Task to complete —
Look through the material below and report every line that includes "https".

====================

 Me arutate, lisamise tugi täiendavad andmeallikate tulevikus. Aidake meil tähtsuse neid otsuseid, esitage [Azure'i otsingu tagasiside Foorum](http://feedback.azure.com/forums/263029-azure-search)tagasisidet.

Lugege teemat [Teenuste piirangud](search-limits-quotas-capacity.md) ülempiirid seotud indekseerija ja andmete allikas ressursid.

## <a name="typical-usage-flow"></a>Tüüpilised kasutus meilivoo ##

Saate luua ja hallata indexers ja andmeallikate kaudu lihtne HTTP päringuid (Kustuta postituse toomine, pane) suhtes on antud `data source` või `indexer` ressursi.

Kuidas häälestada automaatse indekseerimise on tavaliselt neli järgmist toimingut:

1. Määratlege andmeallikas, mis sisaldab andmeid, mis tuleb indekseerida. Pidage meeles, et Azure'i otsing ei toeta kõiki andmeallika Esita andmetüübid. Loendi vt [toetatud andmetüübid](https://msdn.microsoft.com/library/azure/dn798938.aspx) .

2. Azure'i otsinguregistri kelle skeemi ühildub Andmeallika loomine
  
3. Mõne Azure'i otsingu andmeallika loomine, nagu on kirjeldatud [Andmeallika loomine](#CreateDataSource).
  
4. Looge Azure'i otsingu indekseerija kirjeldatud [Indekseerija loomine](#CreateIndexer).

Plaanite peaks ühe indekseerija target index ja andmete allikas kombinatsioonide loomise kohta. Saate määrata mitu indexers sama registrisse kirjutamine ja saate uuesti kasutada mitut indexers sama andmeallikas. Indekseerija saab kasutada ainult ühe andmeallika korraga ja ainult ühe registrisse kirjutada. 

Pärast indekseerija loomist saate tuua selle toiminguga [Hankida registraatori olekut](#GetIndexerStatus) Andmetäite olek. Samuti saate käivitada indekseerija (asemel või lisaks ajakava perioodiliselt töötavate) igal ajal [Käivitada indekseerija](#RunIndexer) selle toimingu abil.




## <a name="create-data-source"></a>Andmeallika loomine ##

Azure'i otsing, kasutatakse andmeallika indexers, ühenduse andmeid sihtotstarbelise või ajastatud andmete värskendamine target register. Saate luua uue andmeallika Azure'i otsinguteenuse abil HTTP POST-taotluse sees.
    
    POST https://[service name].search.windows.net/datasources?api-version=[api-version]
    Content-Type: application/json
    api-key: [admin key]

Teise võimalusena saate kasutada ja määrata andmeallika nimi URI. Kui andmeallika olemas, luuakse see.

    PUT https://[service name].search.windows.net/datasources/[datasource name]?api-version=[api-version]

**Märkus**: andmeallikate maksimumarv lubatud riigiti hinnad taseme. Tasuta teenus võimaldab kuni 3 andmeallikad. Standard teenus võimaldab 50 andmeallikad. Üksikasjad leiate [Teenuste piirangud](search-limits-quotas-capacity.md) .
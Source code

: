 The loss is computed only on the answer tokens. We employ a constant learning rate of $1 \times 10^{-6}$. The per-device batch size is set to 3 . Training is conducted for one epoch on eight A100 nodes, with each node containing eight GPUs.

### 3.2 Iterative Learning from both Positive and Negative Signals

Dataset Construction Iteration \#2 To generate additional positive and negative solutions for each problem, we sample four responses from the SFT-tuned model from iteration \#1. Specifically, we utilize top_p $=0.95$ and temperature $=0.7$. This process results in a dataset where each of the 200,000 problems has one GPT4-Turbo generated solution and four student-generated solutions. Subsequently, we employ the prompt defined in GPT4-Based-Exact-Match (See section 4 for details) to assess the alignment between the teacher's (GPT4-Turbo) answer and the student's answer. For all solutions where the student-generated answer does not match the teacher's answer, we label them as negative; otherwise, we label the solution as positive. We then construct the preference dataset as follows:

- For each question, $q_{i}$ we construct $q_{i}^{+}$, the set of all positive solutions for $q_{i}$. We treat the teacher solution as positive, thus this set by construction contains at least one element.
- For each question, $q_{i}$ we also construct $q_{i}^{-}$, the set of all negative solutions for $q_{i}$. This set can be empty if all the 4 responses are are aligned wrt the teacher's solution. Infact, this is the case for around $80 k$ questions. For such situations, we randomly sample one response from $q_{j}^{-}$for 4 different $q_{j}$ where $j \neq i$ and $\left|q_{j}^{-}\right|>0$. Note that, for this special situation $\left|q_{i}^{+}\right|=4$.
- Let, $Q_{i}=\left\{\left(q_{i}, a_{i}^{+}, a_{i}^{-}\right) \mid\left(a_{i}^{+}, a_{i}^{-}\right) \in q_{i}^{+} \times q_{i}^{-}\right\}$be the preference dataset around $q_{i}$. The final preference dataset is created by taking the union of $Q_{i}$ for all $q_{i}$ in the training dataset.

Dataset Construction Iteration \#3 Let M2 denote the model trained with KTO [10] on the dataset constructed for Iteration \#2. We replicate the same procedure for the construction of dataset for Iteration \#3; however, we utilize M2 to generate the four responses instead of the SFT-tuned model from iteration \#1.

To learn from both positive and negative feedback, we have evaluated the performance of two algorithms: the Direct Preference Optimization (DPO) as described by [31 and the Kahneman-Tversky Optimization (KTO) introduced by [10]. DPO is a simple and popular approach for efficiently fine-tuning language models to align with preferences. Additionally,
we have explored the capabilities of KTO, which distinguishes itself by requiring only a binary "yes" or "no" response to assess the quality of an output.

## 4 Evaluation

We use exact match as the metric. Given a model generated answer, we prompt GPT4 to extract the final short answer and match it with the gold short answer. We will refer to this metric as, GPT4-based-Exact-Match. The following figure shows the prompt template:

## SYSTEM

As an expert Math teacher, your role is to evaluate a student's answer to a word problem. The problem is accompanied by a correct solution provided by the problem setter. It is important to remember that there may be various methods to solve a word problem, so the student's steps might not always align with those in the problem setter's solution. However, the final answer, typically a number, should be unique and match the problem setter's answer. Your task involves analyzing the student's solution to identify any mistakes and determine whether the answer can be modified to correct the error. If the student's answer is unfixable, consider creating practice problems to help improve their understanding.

====================

Task answer —
1. Määratlege andmeallikas, mis sisaldab andmeid, mis tuleb indekseerida. Pidage meeles, et Azure'i otsing ei toeta kõiki andmeallika Esita andmetüübid. Loendi vt [toetatud andmetüübid](https://msdn.microsoft.com/library/azure/dn798938.aspx) .
    POST https://[service name].search.windows.net/datasources?api-version=[api-version]
    PUT https://[service name].search.windows.net/datasources/[datasource name]?api-version=[api-version]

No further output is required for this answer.